__Available records__
———

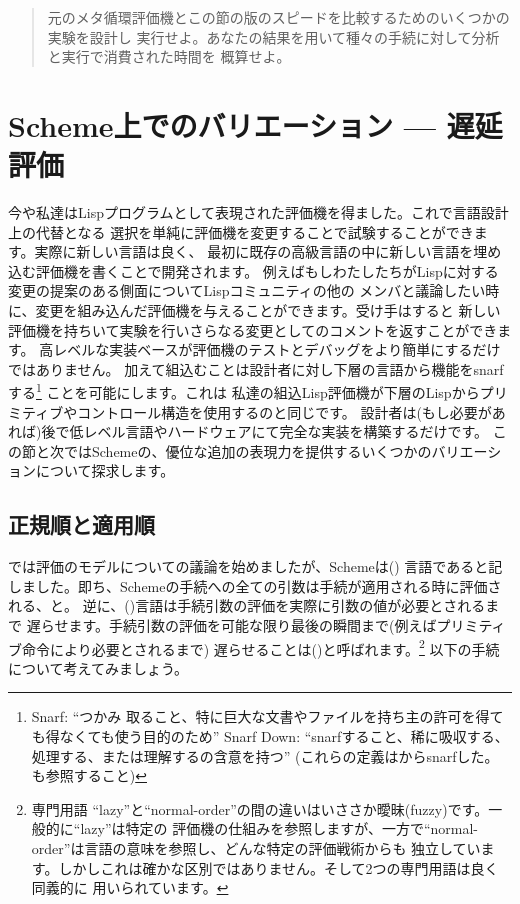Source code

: \begin{quote}
元のメタ循環評価機とこの節の版のスピードを比較するためのいくつかの実験を設計し
実行せよ。あなたの結果を用いて種々の手続に対して分析と実行で消費された時間を
概算せよ。
\end{quote}

\section{Scheme上でのバリエーション --- 遅延評価}
\label{Sec. 4.2}
\label{Section 4.2}

今や私達はLispプログラムとして表現された評価機を得ました。これで言語設計上の代替となる
選択を単純に評価機を変更することで試験することができます。実際に新しい言語は良く、
最初に既存の高級言語の中に新しい言語を埋め込む評価機を書くことで開発されます。
例えばもしわたしたちがLispに対する変更の提案のある側面についてLispコミュニティの他の
メンバと議論したい時に、変更を組み込んだ評価機を与えることができます。受け手はすると
新しい評価機を持ちいて実験を行いさらなる変更としてのコメントを返すことができます。
高レベルな実装ベースが評価機のテストとデバッグをより簡単にするだけではありません。
加えて組込むことは設計者に対し下層の言語から機能をsnarfする\footnote{Snarf: ``つかみ
取ること、特に巨大な文書やファイルを持ち主の許可を得ても得なくても使う目的のため''
Snarf Down: ``snarfすること、稀に吸収する、処理する、または理解するの含意を持つ''
(これらの定義はからsnarfした。も参照すること)}
ことを可能にします。これは
私達の組込Lisp評価機が下層のLispからプリミティブやコントロール構造を使用するのと同じです。
設計者は(もし必要があれば)後で低レベル言語やハードウェアにて完全な実装を構築するだけです。
この節と次ではSchemeの、優位な追加の表現力を提供するいくつかのバリエーションについて探求します。



\subsection{正規順と適用順}
\label{Section 4.2.1}

では評価のモデルについての議論を始めましたが、Schemeは()
言語であると記しました。即ち、Schemeの手続への全ての引数は手続が適用される時に評価される、と。
逆に、()言語は手続引数の評価を実際に引数の値が必要とされるまで
遅らせます。手続引数の評価を可能な限り最後の瞬間まで(例えばプリミティブ命令により必要とされるまで)
遅らせることは()と呼ばれます。\footnote{専門用語
``lazy''と``normal-order''の間の違いはいささか曖昧(fuzzy)です。一般的に``lazy''は特定の
評価機の仕組みを参照しますが、一方で``normal-order''は言語の意味を参照し、どんな特定の評価戦術からも
独立しています。しかしこれは確かな区別ではありません。そして2つの専門用語は良く同義的に
用いられています。} 以下の手続について考えてみましょう。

———

Lines containing the string "order": report how many there are in the material above, and nothing more.

__Task solution__
2